### ASSIGNMENT
A faithful copy is required: transcribe each line below exactly, minus the pictures.

### AVAILABLE DATA
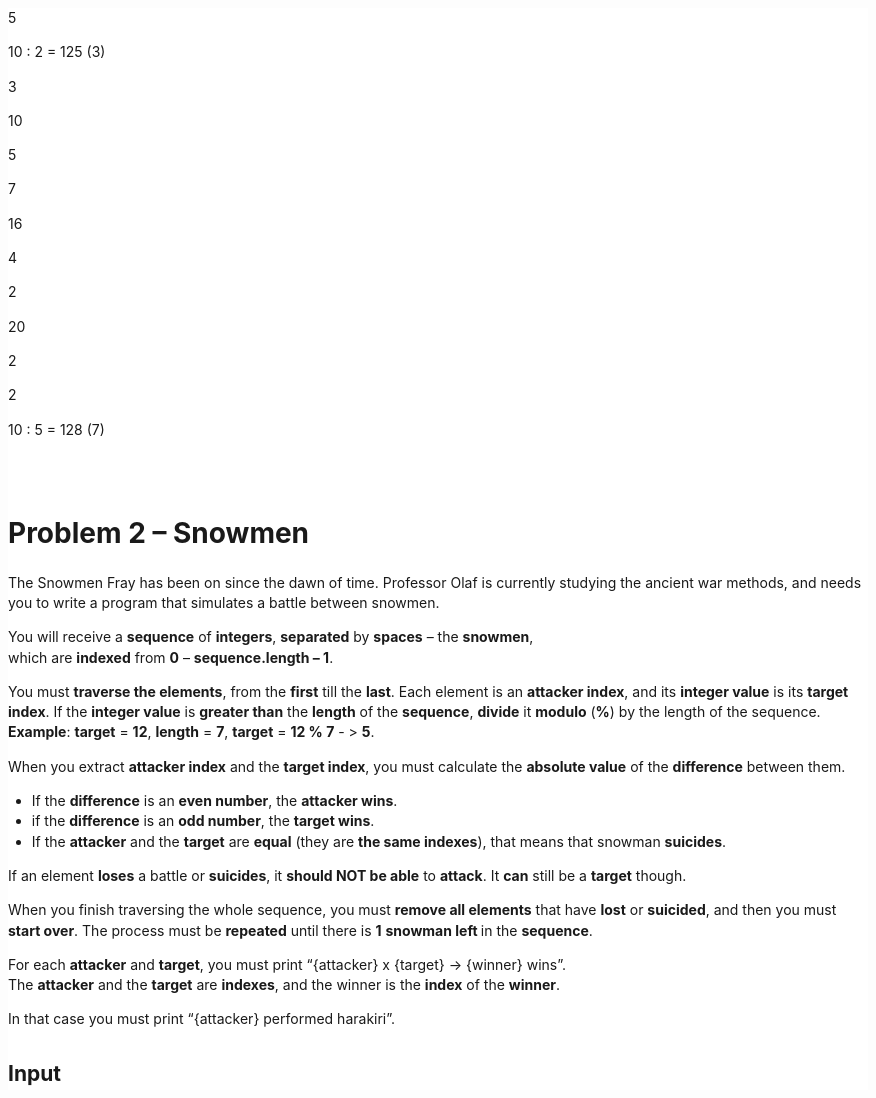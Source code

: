 <p>5</p>
</td>
<td width="311">
<p>10 : 2 = 125 (3)</p>
</td>
</tr>
<tr>
<td width="142">
<p>3</p>
<p>10</p>
<p>5</p>
<p>7</p>
<p>16</p>
<p>4</p>
<p>2</p>
<p>20</p>
<p>2</p>
<p>2</p>
</td>
<td width="311">
<p>10 : 5 = 128 (7)</p>
</td>
</tr>
</tbody>
</table>
<p>&nbsp;</p>


<h1>Problem 2 &ndash; Snowmen</h1>
<p>The Snowmen Fray has been on since the dawn of time. Professor Olaf is currently studying the ancient war methods, and needs you to write a program that simulates a battle between snowmen.</p>
<p>You will receive a <strong>sequence</strong> of <strong>integers</strong>, <strong>separated</strong> by <strong>spaces</strong> &ndash; the <strong>snowmen</strong>, <br /> which are <strong>indexed</strong> from <strong>0</strong> &ndash; <strong>sequence.length &ndash; 1</strong>.</p>
<p>You must <strong>traverse the elements</strong>, from the <strong>first</strong> till the <strong>last</strong>. Each element is an <strong>attacker index</strong>, and its <strong>integer value</strong> is its <strong>target index</strong>. If the <strong>integer value</strong> is <strong>greater than</strong> the <strong>length</strong> of the <strong>sequence</strong>, <strong>divide</strong> it <strong>modulo</strong> (<strong>%</strong>) by the length of the sequence. <strong>Example</strong>: <strong>target</strong> = <strong>12</strong>, <strong>length</strong> = <strong>7</strong>, <strong>target</strong> = <strong>12 % 7</strong> - &gt; <strong>5</strong>.</p>
<p>When you extract <strong>attacker index</strong> and the <strong>target index</strong>, you must calculate the <strong>absolute value</strong> of the <strong>difference</strong> between them.</p>
<ul>
<li>If the <strong>difference</strong> is an <strong>even number</strong>, the <strong>attacker wins</strong>.</li>
<li>if the <strong>difference</strong> is an <strong>odd number</strong>, the <strong>target wins</strong>.</li>
<li>If the <strong>attacker</strong> and the <strong>target</strong> are <strong>equal</strong> (they are <strong>the same indexes</strong>), that means that snowman <strong>suicides</strong>.</li>
</ul>
<p>If an element <strong>loses</strong> a battle or <strong>suicides</strong>, it <strong>should NOT be able</strong> to <strong>attack</strong>. It <strong>can</strong> still be a <strong>target</strong> though.</p>
<p>When you finish traversing the whole sequence, you must <strong>remove all elements</strong> that have <strong>lost</strong> or <strong>suicided</strong>, and then you must <strong>start over</strong>. The process must be <strong>repeated</strong> until there is <strong>1</strong> <strong>snowman left </strong>in the <strong>sequence</strong>.</p>
<p>For each <strong>attacker</strong> and <strong>target</strong>, you must print &ldquo;{attacker} x {target} -&gt; {winner} wins&rdquo;. <br /> The <strong>attacker</strong> and the <strong>target</strong> are <strong>indexes</strong>, and the winner is the <strong>index</strong> of the <strong>winner</strong>.</p>
<p>In that case you must print &ldquo;{attacker} performed harakiri&rdquo;.</p>
<h2>Input</h2>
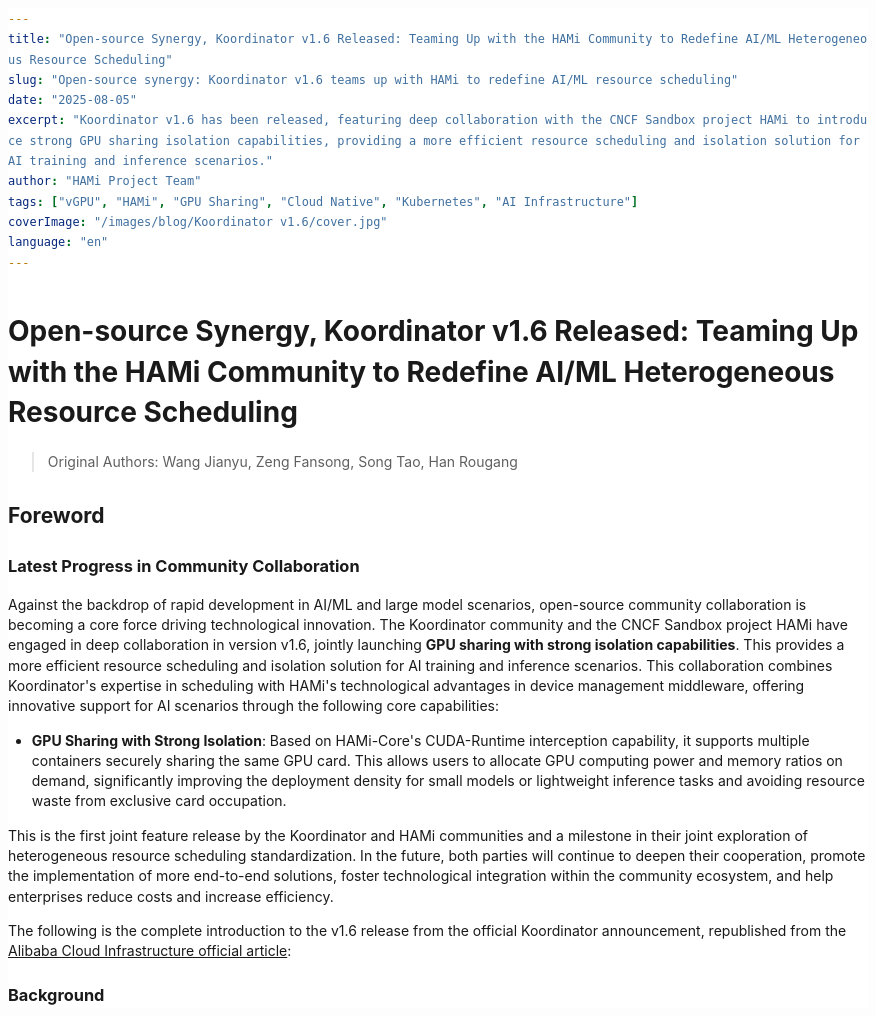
 ```yaml
---
title: "Open-source Synergy, Koordinator v1.6 Released: Teaming Up with the HAMi Community to Redefine AI/ML Heterogeneous Resource Scheduling"
slug: "Open-source synergy: Koordinator v1.6 teams up with HAMi to redefine AI/ML resource scheduling"
date: "2025-08-05"
excerpt: "Koordinator v1.6 has been released, featuring deep collaboration with the CNCF Sandbox project HAMi to introduce strong GPU sharing isolation capabilities, providing a more efficient resource scheduling and isolation solution for AI training and inference scenarios."
author: "HAMi Project Team"
tags: ["vGPU", "HAMi", "GPU Sharing", "Cloud Native", "Kubernetes", "AI Infrastructure"]
coverImage: "/images/blog/Koordinator v1.6/cover.jpg"
language: "en"
---
```


# Open-source Synergy, Koordinator v1.6 Released: Teaming Up with the HAMi Community to Redefine AI/ML Heterogeneous Resource Scheduling

> Original Authors: Wang Jianyu, Zeng Fansong, Song Tao, Han Rougang

## Foreword

### Latest Progress in Community Collaboration

Against the backdrop of rapid development in AI/ML and large model scenarios, open-source community collaboration is becoming a core force driving technological innovation. The Koordinator community and the CNCF Sandbox project HAMi have engaged in deep collaboration in version v1.6, jointly launching **GPU sharing with strong isolation capabilities**. This provides a more efficient resource scheduling and isolation solution for AI training and inference scenarios. This collaboration combines Koordinator's expertise in scheduling with HAMi's technological advantages in device management middleware, offering innovative support for AI scenarios through the following core capabilities:

- **GPU Sharing with Strong Isolation**: Based on HAMi-Core's CUDA-Runtime interception capability, it supports multiple containers securely sharing the same GPU card. This allows users to allocate GPU computing power and memory ratios on demand, significantly improving the deployment density for small models or lightweight inference tasks and avoiding resource waste from exclusive card occupation.

This is the first joint feature release by the Koordinator and HAMi communities and a milestone in their joint exploration of heterogeneous resource scheduling standardization. In the future, both parties will continue to deepen their cooperation, promote the implementation of more end-to-end solutions, foster technological integration within the community ecosystem, and help enterprises reduce costs and increase efficiency.

The following is the complete introduction to the v1.6 release from the official Koordinator announcement, republished from the [Alibaba Cloud Infrastructure official article](https://mp.weixin.qq.com/s/0NEJQUBzyvnSMQRJ7h90Kw):

### Background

### SOLUTION TO THE PROBLEM
Source code

: <p>5</p>
</td>
<td width="311">
<p>10 : 2 = 125 (3)</p>
</td>
</tr>
<tr>
<td width="142">
<p>3</p>
<p>10</p>
<p>5</p>
<p>7</p>
<p>16</p>
<p>4</p>
<p>2</p>
<p>20</p>
<p>2</p>
<p>2</p>
</td>
<td width="311">
<p>10 : 5 = 128 (7)</p>
</td>
</tr>
</tbody>
</table>
<p>&nbsp;</p>


<h1>Problem 2 &ndash; Snowmen</h1>
<p>The Snowmen Fray has been on since the dawn of time. Professor Olaf is currently studying the ancient war methods, and needs you to write a program that simulates a battle between snowmen.</p>
<p>You will receive a <strong>sequence</strong> of <strong>integers</strong>, <strong>separated</strong> by <strong>spaces</strong> &ndash; the <strong>snowmen</strong>, <br /> which are <strong>indexed</strong> from <strong>0</strong> &ndash; <strong>sequence.length &ndash; 1</strong>.</p>
<p>You must <strong>traverse the elements</strong>, from the <strong>first</strong> till the <strong>last</strong>. Each element is an <strong>attacker index</strong>, and its <strong>integer value</strong> is its <strong>target index</strong>. If the <strong>integer value</strong> is <strong>greater than</strong> the <strong>length</strong> of the <strong>sequence</strong>, <strong>divide</strong> it <strong>modulo</strong> (<strong>%</strong>) by the length of the sequence. <strong>Example</strong>: <strong>target</strong> = <strong>12</strong>, <strong>length</strong> = <strong>7</strong>, <strong>target</strong> = <strong>12 % 7</strong> - &gt; <strong>5</strong>.</p>
<p>When you extract <strong>attacker index</strong> and the <strong>target index</strong>, you must calculate the <strong>absolute value</strong> of the <strong>difference</strong> between them.</p>
<ul>
<li>If the <strong>difference</strong> is an <strong>even number</strong>, the <strong>attacker wins</strong>.</li>
<li>if the <strong>difference</strong> is an <strong>odd number</strong>, the <strong>target wins</strong>.</li>
<li>If the <strong>attacker</strong> and the <strong>target</strong> are <strong>equal</strong> (they are <strong>the same indexes</strong>), that means that snowman <strong>suicides</strong>.</li>
</ul>
<p>If an element <strong>loses</strong> a battle or <strong>suicides</strong>, it <strong>should NOT be able</strong> to <strong>attack</strong>. It <strong>can</strong> still be a <strong>target</strong> though.</p>
<p>When you finish traversing the whole sequence, you must <strong>remove all elements</strong> that have <strong>lost</strong> or <strong>suicided</strong>, and then you must <strong>start over</strong>. The process must be <strong>repeated</strong> until there is <strong>1</strong> <strong>snowman left </strong>in the <strong>sequence</strong>.</p>
<p>For each <strong>attacker</strong> and <strong>target</strong>, you must print &ldquo;{attacker} x {target} -&gt; {winner} wins&rdquo;. <br /> The <strong>attacker</strong> and the <strong>target</strong> are <strong>indexes</strong>, and the winner is the <strong>index</strong> of the <strong>winner</strong>.</p>
<p>In that case you must print &ldquo;{attacker} performed harakiri&rdquo;.</p>
<h2>Input</h2>
 ```yaml
---
title: "Open-source Synergy, Koordinator v1.6 Released: Teaming Up with the HAMi Community to Redefine AI/ML Heterogeneous Resource Scheduling"
slug: "Open-source synergy: Koordinator v1.6 teams up with HAMi to redefine AI/ML resource scheduling"
date: "2025-08-05"
excerpt: "Koordinator v1.6 has been released, featuring deep collaboration with the CNCF Sandbox project HAMi to introduce strong GPU sharing isolation capabilities, providing a more efficient resource scheduling and isolation solution for AI training and inference scenarios."
author: "HAMi Project Team"
tags: ["vGPU", "HAMi", "GPU Sharing", "Cloud Native", "Kubernetes", "AI Infrastructure"]
coverImage: "/images/blog/Koordinator v1.6/cover.jpg"
language: "en"
---
```


# Open-source Synergy, Koordinator v1.6 Released: Teaming Up with the HAMi Community to Redefine AI/ML Heterogeneous Resource Scheduling

> Original Authors: Wang Jianyu, Zeng Fansong, Song Tao, Han Rougang

## Foreword

### Latest Progress in Community Collaboration

Against the backdrop of rapid development in AI/ML and large model scenarios, open-source community collaboration is becoming a core force driving technological innovation. The Koordinator community and the CNCF Sandbox project HAMi have engaged in deep collaboration in version v1.6, jointly launching **GPU sharing with strong isolation capabilities**. This provides a more efficient resource scheduling and isolation solution for AI training and inference scenarios. This collaboration combines Koordinator's expertise in scheduling with HAMi's technological advantages in device management middleware, offering innovative support for AI scenarios through the following core capabilities:

- **GPU Sharing with Strong Isolation**: Based on HAMi-Core's CUDA-Runtime interception capability, it supports multiple containers securely sharing the same GPU card. This allows users to allocate GPU computing power and memory ratios on demand, significantly improving the deployment density for small models or lightweight inference tasks and avoiding resource waste from exclusive card occupation.

This is the first joint feature release by the Koordinator and HAMi communities and a milestone in their joint exploration of heterogeneous resource scheduling standardization. In the future, both parties will continue to deepen their cooperation, promote the implementation of more end-to-end solutions, foster technological integration within the community ecosystem, and help enterprises reduce costs and increase efficiency.

The following is the complete introduction to the v1.6 release from the official Koordinator announcement, republished from the [Alibaba Cloud Infrastructure official article](https://mp.weixin.qq.com/s/0NEJQUBzyvnSMQRJ7h90Kw):

### Background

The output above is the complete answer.